Start of Block
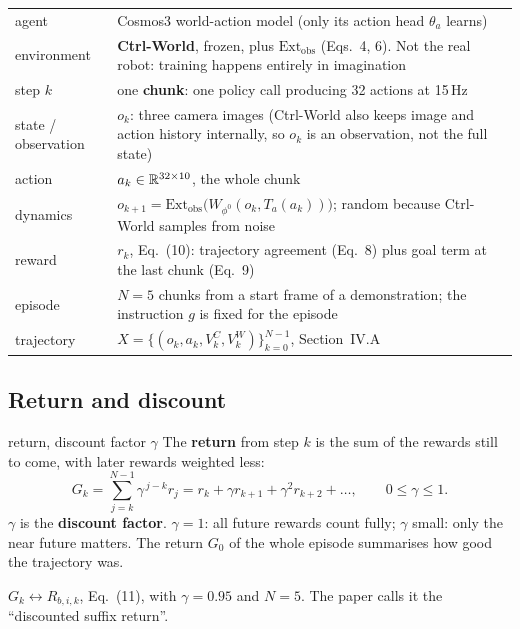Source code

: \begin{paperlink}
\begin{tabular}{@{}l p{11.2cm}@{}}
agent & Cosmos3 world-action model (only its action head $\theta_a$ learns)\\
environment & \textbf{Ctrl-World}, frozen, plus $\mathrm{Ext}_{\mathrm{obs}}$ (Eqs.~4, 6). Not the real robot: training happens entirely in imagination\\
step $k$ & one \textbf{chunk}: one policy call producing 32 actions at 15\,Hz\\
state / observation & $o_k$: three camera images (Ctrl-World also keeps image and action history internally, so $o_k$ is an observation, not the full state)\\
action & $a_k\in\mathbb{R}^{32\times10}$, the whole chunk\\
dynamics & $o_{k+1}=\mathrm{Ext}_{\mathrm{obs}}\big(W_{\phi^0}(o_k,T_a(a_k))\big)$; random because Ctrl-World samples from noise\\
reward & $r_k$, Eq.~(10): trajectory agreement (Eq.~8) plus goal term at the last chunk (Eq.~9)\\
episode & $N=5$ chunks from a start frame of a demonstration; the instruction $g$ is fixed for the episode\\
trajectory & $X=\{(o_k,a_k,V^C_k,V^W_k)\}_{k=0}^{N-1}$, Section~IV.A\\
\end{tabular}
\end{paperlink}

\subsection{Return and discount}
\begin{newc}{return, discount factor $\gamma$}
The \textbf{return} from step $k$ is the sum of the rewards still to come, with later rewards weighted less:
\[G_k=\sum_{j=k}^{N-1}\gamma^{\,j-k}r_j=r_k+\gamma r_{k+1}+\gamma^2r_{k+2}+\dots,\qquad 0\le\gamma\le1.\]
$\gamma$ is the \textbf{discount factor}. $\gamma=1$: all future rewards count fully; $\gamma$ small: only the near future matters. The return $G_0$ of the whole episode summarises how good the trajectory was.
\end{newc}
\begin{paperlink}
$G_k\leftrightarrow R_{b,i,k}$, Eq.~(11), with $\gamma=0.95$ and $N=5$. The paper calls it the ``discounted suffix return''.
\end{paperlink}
End of Block
> **GOAL OF THE EXERCISE**: From the entries, copy out each line containing the word "episode".

> **SOLUTION FOR THIS EXERCISE**:
episode & $N=5$ chunks from a start frame of a demonstration; the instruction $g$ is fixed for the episode\\
$\gamma$ is the \textbf{discount factor}. $\gamma=1$: all future rewards count fully; $\gamma$ small: only the near future matters. The return $G_0$ of the whole episode summarises how good the trajectory was.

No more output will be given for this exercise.